(Work task): A complete answer lists every line of the entries below where the string "ANOTHERUPPERCOLUMN" appears.
··· Input data
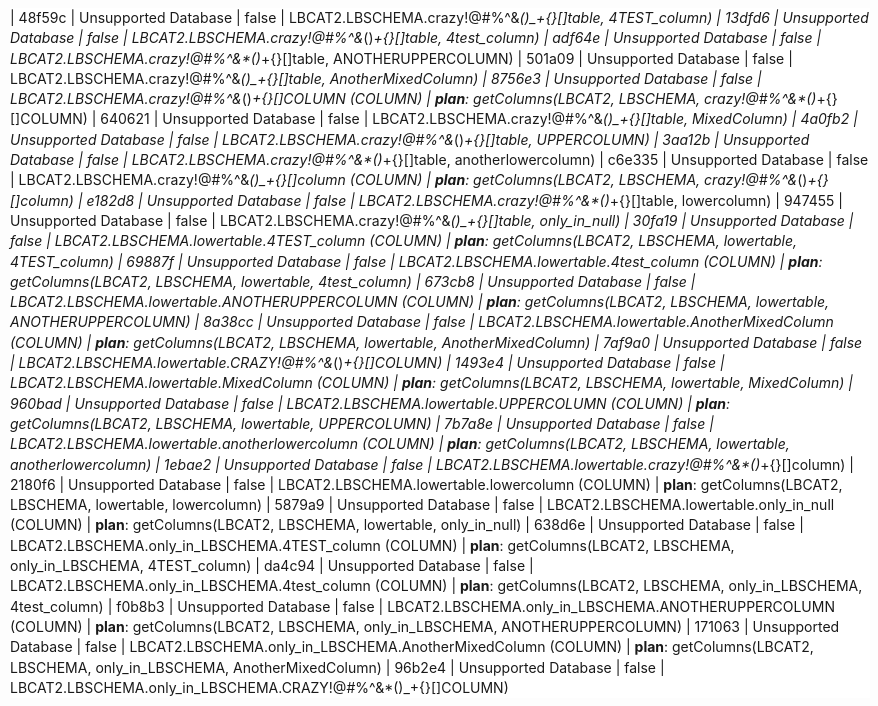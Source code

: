 | 48f59c      | Unsupported Database | false         | LBCAT2.LBSCHEMA.crazy!@#$%^&*()_+{}[]table.4TEST_column (COLUMN)                 | **plan**: getColumns(LBCAT2, LBSCHEMA, crazy!@#$%^&*()_+{}[]table, 4TEST_column)
| 13dfd6      | Unsupported Database | false         | LBCAT2.LBSCHEMA.crazy!@#$%^&*()_+{}[]table.4test_column (COLUMN)                 | **plan**: getColumns(LBCAT2, LBSCHEMA, crazy!@#$%^&*()_+{}[]table, 4test_column)
| adf64e      | Unsupported Database | false         | LBCAT2.LBSCHEMA.crazy!@#$%^&*()_+{}[]table.ANOTHERUPPERCOLUMN (COLUMN)           | **plan**: getColumns(LBCAT2, LBSCHEMA, crazy!@#$%^&*()_+{}[]table, ANOTHERUPPERCOLUMN)
| 501a09      | Unsupported Database | false         | LBCAT2.LBSCHEMA.crazy!@#$%^&*()_+{}[]table.AnotherMixedColumn (COLUMN)           | **plan**: getColumns(LBCAT2, LBSCHEMA, crazy!@#$%^&*()_+{}[]table, AnotherMixedColumn)
| 8756e3      | Unsupported Database | false         | LBCAT2.LBSCHEMA.crazy!@#$%^&*()_+{}[]table.CRAZY!@#$%^&*()_+{}[]COLUMN (COLUMN)  | **plan**: getColumns(LBCAT2, LBSCHEMA, crazy!@#$%^&*()_+{}[]table, CRAZY!@#$%^&*()_+{}[]COLUMN)
| 640621      | Unsupported Database | false         | LBCAT2.LBSCHEMA.crazy!@#$%^&*()_+{}[]table.MixedColumn (COLUMN)                  | **plan**: getColumns(LBCAT2, LBSCHEMA, crazy!@#$%^&*()_+{}[]table, MixedColumn)
| 4a0fb2      | Unsupported Database | false         | LBCAT2.LBSCHEMA.crazy!@#$%^&*()_+{}[]table.UPPERCOLUMN (COLUMN)                  | **plan**: getColumns(LBCAT2, LBSCHEMA, crazy!@#$%^&*()_+{}[]table, UPPERCOLUMN)
| 3aa12b      | Unsupported Database | false         | LBCAT2.LBSCHEMA.crazy!@#$%^&*()_+{}[]table.anotherlowercolumn (COLUMN)           | **plan**: getColumns(LBCAT2, LBSCHEMA, crazy!@#$%^&*()_+{}[]table, anotherlowercolumn)
| c6e335      | Unsupported Database | false         | LBCAT2.LBSCHEMA.crazy!@#$%^&*()_+{}[]table.crazy!@#$%^&*()_+{}[]column (COLUMN)  | **plan**: getColumns(LBCAT2, LBSCHEMA, crazy!@#$%^&*()_+{}[]table, crazy!@#$%^&*()_+{}[]column)
| e182d8      | Unsupported Database | false         | LBCAT2.LBSCHEMA.crazy!@#$%^&*()_+{}[]table.lowercolumn (COLUMN)                  | **plan**: getColumns(LBCAT2, LBSCHEMA, crazy!@#$%^&*()_+{}[]table, lowercolumn)
| 947455      | Unsupported Database | false         | LBCAT2.LBSCHEMA.crazy!@#$%^&*()_+{}[]table.only_in_null (COLUMN)                 | **plan**: getColumns(LBCAT2, LBSCHEMA, crazy!@#$%^&*()_+{}[]table, only_in_null)
| 30fa19      | Unsupported Database | false         | LBCAT2.LBSCHEMA.lowertable.4TEST_column (COLUMN)                                 | **plan**: getColumns(LBCAT2, LBSCHEMA, lowertable, 4TEST_column)
| 69887f      | Unsupported Database | false         | LBCAT2.LBSCHEMA.lowertable.4test_column (COLUMN)                                 | **plan**: getColumns(LBCAT2, LBSCHEMA, lowertable, 4test_column)
| 673cb8      | Unsupported Database | false         | LBCAT2.LBSCHEMA.lowertable.ANOTHERUPPERCOLUMN (COLUMN)                           | **plan**: getColumns(LBCAT2, LBSCHEMA, lowertable, ANOTHERUPPERCOLUMN)
| 8a38cc      | Unsupported Database | false         | LBCAT2.LBSCHEMA.lowertable.AnotherMixedColumn (COLUMN)                           | **plan**: getColumns(LBCAT2, LBSCHEMA, lowertable, AnotherMixedColumn)
| 7af9a0      | Unsupported Database | false         | LBCAT2.LBSCHEMA.lowertable.CRAZY!@#$%^&*()_+{}[]COLUMN (COLUMN)                  | **plan**: getColumns(LBCAT2, LBSCHEMA, lowertable, CRAZY!@#$%^&*()_+{}[]COLUMN)
| 1493e4      | Unsupported Database | false         | LBCAT2.LBSCHEMA.lowertable.MixedColumn (COLUMN)                                  | **plan**: getColumns(LBCAT2, LBSCHEMA, lowertable, MixedColumn)
| 960bad      | Unsupported Database | false         | LBCAT2.LBSCHEMA.lowertable.UPPERCOLUMN (COLUMN)                                  | **plan**: getColumns(LBCAT2, LBSCHEMA, lowertable, UPPERCOLUMN)
| 7b7a8e      | Unsupported Database | false         | LBCAT2.LBSCHEMA.lowertable.anotherlowercolumn (COLUMN)                           | **plan**: getColumns(LBCAT2, LBSCHEMA, lowertable, anotherlowercolumn)
| 1ebae2      | Unsupported Database | false         | LBCAT2.LBSCHEMA.lowertable.crazy!@#$%^&*()_+{}[]column (COLUMN)                  | **plan**: getColumns(LBCAT2, LBSCHEMA, lowertable, crazy!@#$%^&*()_+{}[]column)
| 2180f6      | Unsupported Database | false         | LBCAT2.LBSCHEMA.lowertable.lowercolumn (COLUMN)                                  | **plan**: getColumns(LBCAT2, LBSCHEMA, lowertable, lowercolumn)
| 5879a9      | Unsupported Database | false         | LBCAT2.LBSCHEMA.lowertable.only_in_null (COLUMN)                                 | **plan**: getColumns(LBCAT2, LBSCHEMA, lowertable, only_in_null)
| 638d6e      | Unsupported Database | false         | LBCAT2.LBSCHEMA.only_in_LBSCHEMA.4TEST_column (COLUMN)                           | **plan**: getColumns(LBCAT2, LBSCHEMA, only_in_LBSCHEMA, 4TEST_column)
| da4c94      | Unsupported Database | false         | LBCAT2.LBSCHEMA.only_in_LBSCHEMA.4test_column (COLUMN)                           | **plan**: getColumns(LBCAT2, LBSCHEMA, only_in_LBSCHEMA, 4test_column)
| f0b8b3      | Unsupported Database | false         | LBCAT2.LBSCHEMA.only_in_LBSCHEMA.ANOTHERUPPERCOLUMN (COLUMN)                     | **plan**: getColumns(LBCAT2, LBSCHEMA, only_in_LBSCHEMA, ANOTHERUPPERCOLUMN)
| 171063      | Unsupported Database | false         | LBCAT2.LBSCHEMA.only_in_LBSCHEMA.AnotherMixedColumn (COLUMN)                     | **plan**: getColumns(LBCAT2, LBSCHEMA, only_in_LBSCHEMA, AnotherMixedColumn)
| 96b2e4      | Unsupported Database | false         | LBCAT2.LBSCHEMA.only_in_LBSCHEMA.CRAZY!@#$%^&*()_+{}[]COLUMN (COLUMN)            | **plan**: getColumns(LBCAT2, LBSCHEMA, only_in_LBSCHEMA, CRAZY!@#$%^&*()_+{}[]COLUMN)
······
(Completed task):
| adf64e      | Unsupported Database | false         | LBCAT2.LBSCHEMA.crazy!@#$%^&*()_+{}[]table.ANOTHERUPPERCOLUMN (COLUMN)           | **plan**: getColumns(LBCAT2, LBSCHEMA, crazy!@#$%^&*()_+{}[]table, ANOTHERUPPERCOLUMN)
| 673cb8      | Unsupported Database | false         | LBCAT2.LBSCHEMA.lowertable.ANOTHERUPPERCOLUMN (COLUMN)                           | **plan**: getColumns(LBCAT2, LBSCHEMA, lowertable, ANOTHERUPPERCOLUMN)
| f0b8b3      | Unsupported Database | false         | LBCAT2.LBSCHEMA.only_in_LBSCHEMA.ANOTHERUPPERCOLUMN (COLUMN)                     | **plan**: getColumns(LBCAT2, LBSCHEMA, only_in_LBSCHEMA, ANOTHERUPPERCOLUMN)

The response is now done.